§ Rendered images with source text
—————

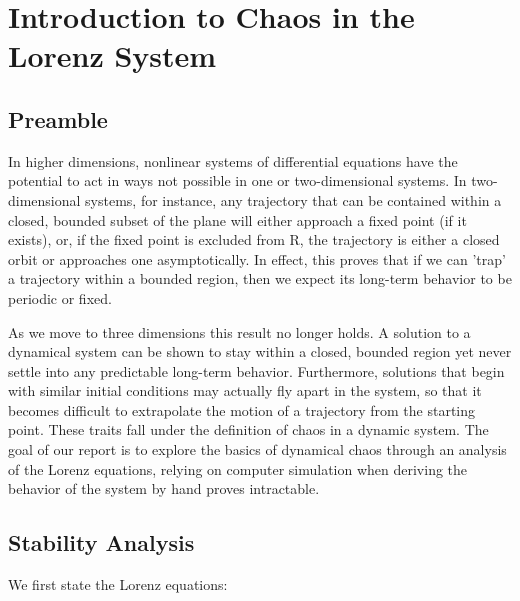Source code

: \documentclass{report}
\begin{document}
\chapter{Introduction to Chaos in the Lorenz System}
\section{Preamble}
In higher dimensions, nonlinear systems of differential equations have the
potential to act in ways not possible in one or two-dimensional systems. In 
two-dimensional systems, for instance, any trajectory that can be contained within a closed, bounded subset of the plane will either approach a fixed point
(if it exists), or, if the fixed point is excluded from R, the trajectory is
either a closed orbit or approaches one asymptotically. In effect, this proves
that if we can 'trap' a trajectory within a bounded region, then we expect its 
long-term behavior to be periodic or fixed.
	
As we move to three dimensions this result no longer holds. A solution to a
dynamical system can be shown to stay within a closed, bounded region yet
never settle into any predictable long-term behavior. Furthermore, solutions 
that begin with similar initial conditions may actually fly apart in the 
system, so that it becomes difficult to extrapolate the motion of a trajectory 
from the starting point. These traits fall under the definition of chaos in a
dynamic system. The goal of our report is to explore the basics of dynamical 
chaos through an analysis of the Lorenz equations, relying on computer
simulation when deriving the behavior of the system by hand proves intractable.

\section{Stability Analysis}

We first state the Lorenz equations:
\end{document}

—————

§ INSTRUCTIONS FOR THE TASK
Scan the records for the word "report". Copy each line where it turns up.

§ REPLY
: \documentclass{report}
dynamic system. The goal of our report is to explore the basics of dynamical 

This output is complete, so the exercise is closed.